* _WORK TASK_:
Every record below needs to be printed again exactly.

* _MATERIALS PROVIDED_:
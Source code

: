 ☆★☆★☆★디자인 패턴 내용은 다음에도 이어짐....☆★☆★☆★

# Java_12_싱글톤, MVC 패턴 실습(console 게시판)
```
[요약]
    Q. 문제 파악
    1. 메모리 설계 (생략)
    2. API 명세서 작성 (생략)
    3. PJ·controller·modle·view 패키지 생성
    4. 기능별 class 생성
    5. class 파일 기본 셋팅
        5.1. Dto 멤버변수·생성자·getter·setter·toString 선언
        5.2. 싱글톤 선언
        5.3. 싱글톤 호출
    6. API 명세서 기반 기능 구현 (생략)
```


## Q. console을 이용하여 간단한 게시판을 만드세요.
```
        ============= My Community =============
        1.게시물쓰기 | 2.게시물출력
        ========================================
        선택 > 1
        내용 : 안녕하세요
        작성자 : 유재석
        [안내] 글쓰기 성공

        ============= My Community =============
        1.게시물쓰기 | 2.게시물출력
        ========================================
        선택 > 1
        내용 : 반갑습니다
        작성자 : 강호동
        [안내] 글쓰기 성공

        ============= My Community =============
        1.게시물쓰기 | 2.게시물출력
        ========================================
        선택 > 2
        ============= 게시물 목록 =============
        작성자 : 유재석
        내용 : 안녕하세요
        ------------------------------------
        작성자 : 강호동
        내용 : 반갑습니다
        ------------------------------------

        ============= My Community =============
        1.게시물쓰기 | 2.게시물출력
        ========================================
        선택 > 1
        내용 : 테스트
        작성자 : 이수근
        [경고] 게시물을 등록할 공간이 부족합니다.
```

* _SOLUTION TO THIS TASK_:
Source code

: ☆★☆★☆★디자인 패턴 내용은 다음에도 이어짐....☆★☆★☆★

# Java_12_싱글톤, MVC 패턴 실습(console 게시판)
```
[요약]
    Q. 문제 파악
    1. 메모리 설계 (생략)
    2. API 명세서 작성 (생략)
    3. PJ·controller·modle·view 패키지 생성
    4. 기능별 class 생성
    5. class 파일 기본 셋팅
        5.1. Dto 멤버변수·생성자·getter·setter·toString 선언
        5.2. 싱글톤 선언
        5.3. 싱글톤 호출
    6. API 명세서 기반 기능 구현 (생략)
```


## Q. console을 이용하여 간단한 게시판을 만드세요.
```
        ============= My Community =============
        1.게시물쓰기 | 2.게시물출력
        ========================================
        선택 > 1
        내용 : 안녕하세요
        작성자 : 유재석
        [안내] 글쓰기 성공

        ============= My Community =============
        1.게시물쓰기 | 2.게시물출력
        ========================================
        선택 > 1
        내용 : 반갑습니다
        작성자 : 강호동
        [안내] 글쓰기 성공

        ============= My Community =============
        1.게시물쓰기 | 2.게시물출력
        ========================================
        선택 > 2
        ============= 게시물 목록 =============
        작성자 : 유재석
        내용 : 안녕하세요
        ------------------------------------
        작성자 : 강호동
        내용 : 반갑습니다
        ------------------------------------

        ============= My Community =============
        1.게시물쓰기 | 2.게시물출력
        ========================================
        선택 > 1
        내용 : 테스트
        작성자 : 이수근
        [경고] 게시물을 등록할 공간이 부족합니다.
```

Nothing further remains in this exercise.